The analyses were carried out within a machine learning framework, developed using the scikit-learn Python package. The problem here posed fell in the category of classification tasks, since the aim was to predict the resistance or susceptibility of a given pathogen to four antibiotic families evaluating clinical and demographic features. A multivariable logistic classifier has been used for this purpose since it represents a well-calibrated model for binary classification. A comparative analysis has been carried out to evaluate the most predictive model among an extreme gradient boosting classifier, a multi-layer perceptron and a logistic regression. Although each model produced robust and consistent performances, the logistic regression model has been chosen in this study not only because of its interpretability (especially when compared to a black box model as the multi-layer perceptron), but in particular because of its higher accuracy in predicting the resistant class of the four antibiotics. The machine learning workflow consists of a One Versus Rest (OVR) framework that allows to train the multivariable logistic classifier so that it learns to classify each pathogen as resistant or susceptible to the four antibiotic classes. The model was trained within a nested cross validation (CV) to avoid overfitting and ensure more robust results. The purpose of the 5-fold inner CV was to fine-tune the hyperparameters of the logistic regression, i.e., the type of penalization (among no penalization, lasso, ridge and elastic-net) and the penalization factor (see Supplementary Table 1). The 10-fold outer CV evaluated the robustness of the model to training and test splitting, since the validation metrics were computed on the test set (corresponding to 10% of the dataset) for each different split. A sketch of the nested CV workflow is presented in Supplementary Fig. 7.

Before training the model, a pre-processing step was required; in particular, after a one-hot encoding to obtain dummy variables for all the categorical variables present in the dataset, the two continuous variables, i.e., the age and the length of hospital stay of the patient, underwent the procedure of feature scaling through standardization.

As already stated above, in addition to a non-penalized model, different regularization techniques were also considered: the L1 penalization (lasso), the L2 penalization (ridge), and a balanced mix between the two (elastic-net).

After training, the models were validated using three metrics: Area Under Receiver-Operating Curve (AUROC), weighted F1-score and Matthews Correlation coefficient being the most common choices when validating a binary classifier (especially if the dataset contains unbalanced classes) since they each provide a different insight on model performance.

As already described above, this work considers four antibiotics classes. The first step of the machine learning framework was to train a logistic regression for each one of these classes independently within a nested cross validation framework. More specifically, for each antibiotics class, data were split into 10 folds of the outer CV. The inner CV is instead a 5-folds.

Thus, for each antibiotics class, 10 values for each of three considered metrics (one for each iteration of the outer CV) were obtained, allowing to determine a variability measure (standard deviation) of the metrics over the 10 iterations.

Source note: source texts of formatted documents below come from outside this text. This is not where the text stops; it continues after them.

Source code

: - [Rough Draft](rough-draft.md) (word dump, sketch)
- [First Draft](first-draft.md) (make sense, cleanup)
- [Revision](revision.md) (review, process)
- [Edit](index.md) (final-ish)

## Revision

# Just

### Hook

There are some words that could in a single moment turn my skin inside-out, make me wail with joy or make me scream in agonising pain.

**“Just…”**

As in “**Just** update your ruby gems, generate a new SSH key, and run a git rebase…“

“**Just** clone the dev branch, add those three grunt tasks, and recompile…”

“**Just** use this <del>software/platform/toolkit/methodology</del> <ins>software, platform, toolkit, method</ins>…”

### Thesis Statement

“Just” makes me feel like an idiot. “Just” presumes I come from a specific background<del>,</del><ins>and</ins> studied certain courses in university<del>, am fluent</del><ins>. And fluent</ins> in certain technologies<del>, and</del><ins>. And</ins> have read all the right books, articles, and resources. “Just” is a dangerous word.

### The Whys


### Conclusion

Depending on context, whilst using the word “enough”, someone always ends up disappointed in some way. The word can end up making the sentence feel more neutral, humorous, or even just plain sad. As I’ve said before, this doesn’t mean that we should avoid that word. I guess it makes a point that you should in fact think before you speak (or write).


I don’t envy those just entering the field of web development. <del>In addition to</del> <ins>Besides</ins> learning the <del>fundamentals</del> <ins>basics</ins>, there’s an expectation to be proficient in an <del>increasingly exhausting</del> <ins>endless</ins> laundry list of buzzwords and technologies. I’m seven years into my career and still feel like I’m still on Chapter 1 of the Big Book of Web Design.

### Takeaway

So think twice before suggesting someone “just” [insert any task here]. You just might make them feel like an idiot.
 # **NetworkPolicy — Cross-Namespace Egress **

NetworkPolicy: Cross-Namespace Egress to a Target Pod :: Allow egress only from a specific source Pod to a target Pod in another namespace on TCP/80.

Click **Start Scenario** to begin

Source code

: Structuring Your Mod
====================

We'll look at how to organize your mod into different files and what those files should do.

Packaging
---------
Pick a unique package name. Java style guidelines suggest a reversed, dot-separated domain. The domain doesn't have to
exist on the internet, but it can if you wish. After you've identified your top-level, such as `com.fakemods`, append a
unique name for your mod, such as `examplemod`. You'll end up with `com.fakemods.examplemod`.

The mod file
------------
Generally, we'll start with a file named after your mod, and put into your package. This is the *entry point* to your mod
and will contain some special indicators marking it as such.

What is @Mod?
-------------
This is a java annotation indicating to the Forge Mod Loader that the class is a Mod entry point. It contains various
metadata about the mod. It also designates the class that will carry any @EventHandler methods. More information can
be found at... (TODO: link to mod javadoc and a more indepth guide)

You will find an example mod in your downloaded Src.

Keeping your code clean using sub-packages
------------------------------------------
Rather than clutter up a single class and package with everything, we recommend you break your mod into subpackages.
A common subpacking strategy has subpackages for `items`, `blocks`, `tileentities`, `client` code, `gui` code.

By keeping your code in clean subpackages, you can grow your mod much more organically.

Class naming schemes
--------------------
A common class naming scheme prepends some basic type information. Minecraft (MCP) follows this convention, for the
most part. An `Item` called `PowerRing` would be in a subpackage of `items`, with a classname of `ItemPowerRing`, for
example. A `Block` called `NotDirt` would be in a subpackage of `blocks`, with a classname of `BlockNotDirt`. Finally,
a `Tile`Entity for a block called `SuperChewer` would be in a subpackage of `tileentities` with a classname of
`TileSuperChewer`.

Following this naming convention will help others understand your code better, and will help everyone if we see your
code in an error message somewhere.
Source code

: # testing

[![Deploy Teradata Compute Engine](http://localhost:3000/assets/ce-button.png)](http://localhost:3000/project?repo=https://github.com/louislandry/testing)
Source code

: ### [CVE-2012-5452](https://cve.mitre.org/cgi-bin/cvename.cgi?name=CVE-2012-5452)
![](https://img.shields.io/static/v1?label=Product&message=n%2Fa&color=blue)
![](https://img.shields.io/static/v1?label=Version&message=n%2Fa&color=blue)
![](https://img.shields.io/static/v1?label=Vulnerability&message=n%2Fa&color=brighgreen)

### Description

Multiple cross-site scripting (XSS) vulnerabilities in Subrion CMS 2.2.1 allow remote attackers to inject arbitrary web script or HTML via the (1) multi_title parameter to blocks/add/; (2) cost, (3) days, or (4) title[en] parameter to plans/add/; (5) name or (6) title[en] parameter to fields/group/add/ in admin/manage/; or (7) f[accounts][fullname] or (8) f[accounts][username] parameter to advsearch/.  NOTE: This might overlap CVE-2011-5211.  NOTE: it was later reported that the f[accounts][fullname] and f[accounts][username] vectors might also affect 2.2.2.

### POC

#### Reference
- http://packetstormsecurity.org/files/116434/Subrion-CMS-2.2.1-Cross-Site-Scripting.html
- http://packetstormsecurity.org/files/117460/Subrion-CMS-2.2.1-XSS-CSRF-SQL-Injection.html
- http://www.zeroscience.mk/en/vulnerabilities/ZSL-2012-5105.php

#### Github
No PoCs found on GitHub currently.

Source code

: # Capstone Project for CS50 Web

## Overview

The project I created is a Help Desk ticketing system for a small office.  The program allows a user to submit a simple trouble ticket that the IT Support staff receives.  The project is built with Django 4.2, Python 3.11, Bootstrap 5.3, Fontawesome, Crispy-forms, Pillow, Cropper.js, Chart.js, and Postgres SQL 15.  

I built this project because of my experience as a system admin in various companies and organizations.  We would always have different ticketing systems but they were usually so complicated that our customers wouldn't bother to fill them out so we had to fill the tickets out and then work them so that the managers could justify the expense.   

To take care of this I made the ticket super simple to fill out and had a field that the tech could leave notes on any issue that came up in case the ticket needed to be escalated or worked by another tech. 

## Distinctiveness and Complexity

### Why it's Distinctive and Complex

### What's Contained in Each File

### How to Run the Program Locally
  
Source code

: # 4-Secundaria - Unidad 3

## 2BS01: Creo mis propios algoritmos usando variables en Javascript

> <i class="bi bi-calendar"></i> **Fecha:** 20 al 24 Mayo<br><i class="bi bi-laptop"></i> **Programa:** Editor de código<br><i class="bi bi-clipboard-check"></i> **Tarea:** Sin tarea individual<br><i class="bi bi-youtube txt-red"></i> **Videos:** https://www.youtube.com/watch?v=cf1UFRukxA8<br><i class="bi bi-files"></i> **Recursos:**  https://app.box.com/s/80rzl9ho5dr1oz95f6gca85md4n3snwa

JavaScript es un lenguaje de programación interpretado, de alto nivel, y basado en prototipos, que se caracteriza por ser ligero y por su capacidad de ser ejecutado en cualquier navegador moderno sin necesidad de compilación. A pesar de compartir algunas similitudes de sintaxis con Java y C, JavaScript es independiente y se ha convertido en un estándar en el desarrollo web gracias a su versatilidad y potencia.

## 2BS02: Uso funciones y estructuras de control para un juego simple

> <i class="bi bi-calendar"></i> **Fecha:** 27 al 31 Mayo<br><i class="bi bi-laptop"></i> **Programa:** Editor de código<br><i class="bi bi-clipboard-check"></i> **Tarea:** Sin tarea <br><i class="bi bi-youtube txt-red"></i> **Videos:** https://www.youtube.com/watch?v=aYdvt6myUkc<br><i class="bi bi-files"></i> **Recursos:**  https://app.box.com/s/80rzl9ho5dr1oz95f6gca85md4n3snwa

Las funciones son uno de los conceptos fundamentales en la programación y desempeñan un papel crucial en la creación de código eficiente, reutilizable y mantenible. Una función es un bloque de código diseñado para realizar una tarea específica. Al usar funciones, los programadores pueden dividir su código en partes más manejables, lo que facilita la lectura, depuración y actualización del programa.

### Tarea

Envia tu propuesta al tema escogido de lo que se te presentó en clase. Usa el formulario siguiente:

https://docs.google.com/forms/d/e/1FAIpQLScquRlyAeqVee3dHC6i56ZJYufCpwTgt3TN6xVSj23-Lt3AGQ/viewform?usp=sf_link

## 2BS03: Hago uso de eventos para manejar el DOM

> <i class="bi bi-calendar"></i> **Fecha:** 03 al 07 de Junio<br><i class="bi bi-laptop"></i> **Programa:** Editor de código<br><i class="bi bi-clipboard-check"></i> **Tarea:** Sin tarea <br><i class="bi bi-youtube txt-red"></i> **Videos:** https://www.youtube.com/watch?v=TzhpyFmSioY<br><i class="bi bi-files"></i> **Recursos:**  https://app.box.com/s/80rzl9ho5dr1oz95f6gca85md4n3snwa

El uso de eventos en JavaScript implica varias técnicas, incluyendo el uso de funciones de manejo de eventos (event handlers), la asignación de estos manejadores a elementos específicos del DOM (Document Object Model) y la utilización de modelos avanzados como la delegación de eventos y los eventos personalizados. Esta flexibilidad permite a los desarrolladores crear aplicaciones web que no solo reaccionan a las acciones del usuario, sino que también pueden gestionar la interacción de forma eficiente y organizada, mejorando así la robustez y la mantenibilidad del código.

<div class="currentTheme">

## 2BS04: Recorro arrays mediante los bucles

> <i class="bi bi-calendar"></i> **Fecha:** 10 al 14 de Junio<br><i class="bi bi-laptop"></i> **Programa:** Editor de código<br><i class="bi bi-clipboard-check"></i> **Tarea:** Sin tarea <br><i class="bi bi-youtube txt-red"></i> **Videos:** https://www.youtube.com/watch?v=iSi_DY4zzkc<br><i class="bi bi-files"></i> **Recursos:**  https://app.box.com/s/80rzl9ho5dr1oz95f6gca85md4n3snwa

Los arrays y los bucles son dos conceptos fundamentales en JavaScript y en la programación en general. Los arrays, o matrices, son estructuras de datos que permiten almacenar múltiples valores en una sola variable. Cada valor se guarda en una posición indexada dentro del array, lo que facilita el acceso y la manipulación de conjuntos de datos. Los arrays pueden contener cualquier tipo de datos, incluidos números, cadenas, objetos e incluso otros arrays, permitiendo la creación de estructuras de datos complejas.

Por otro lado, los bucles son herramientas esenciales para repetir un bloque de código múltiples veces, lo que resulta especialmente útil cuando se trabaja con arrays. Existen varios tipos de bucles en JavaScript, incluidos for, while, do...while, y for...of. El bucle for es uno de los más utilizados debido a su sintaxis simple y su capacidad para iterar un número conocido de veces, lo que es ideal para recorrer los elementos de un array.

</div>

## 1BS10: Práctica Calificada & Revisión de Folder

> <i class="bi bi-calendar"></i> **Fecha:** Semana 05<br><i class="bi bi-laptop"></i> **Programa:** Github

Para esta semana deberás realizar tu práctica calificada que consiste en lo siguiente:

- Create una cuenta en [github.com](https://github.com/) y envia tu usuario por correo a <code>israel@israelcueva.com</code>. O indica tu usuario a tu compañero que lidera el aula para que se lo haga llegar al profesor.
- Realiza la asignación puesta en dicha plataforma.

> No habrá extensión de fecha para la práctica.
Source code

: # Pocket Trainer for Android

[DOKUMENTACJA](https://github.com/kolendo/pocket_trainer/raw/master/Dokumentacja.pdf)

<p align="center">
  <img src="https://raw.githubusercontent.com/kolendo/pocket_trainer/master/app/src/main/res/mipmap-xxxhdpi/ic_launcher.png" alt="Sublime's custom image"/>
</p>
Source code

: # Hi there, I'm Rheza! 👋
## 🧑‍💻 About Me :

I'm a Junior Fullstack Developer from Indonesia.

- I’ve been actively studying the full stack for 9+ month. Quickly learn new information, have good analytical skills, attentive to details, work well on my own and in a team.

Once the model was trained, the coefficients for each feature have been extracted to see the impact of each variable on the outcome of the model. Since each logistic regression is trained 10 times (for a 10-folds CV), each feature has been associated with 10 coefficients that have been summarized using their mean and standard deviation.

Finally, we evaluated the positive predictive values (PPV) and the negative predictive values (NPV) of our model, and specifically the false omission rate (FOR) for each antibiotic’s class, defined as FOR = 1 - NPV, which more accurately represents the risk of a wrong classification of a pathogen as susceptible, when it is actually resistant21.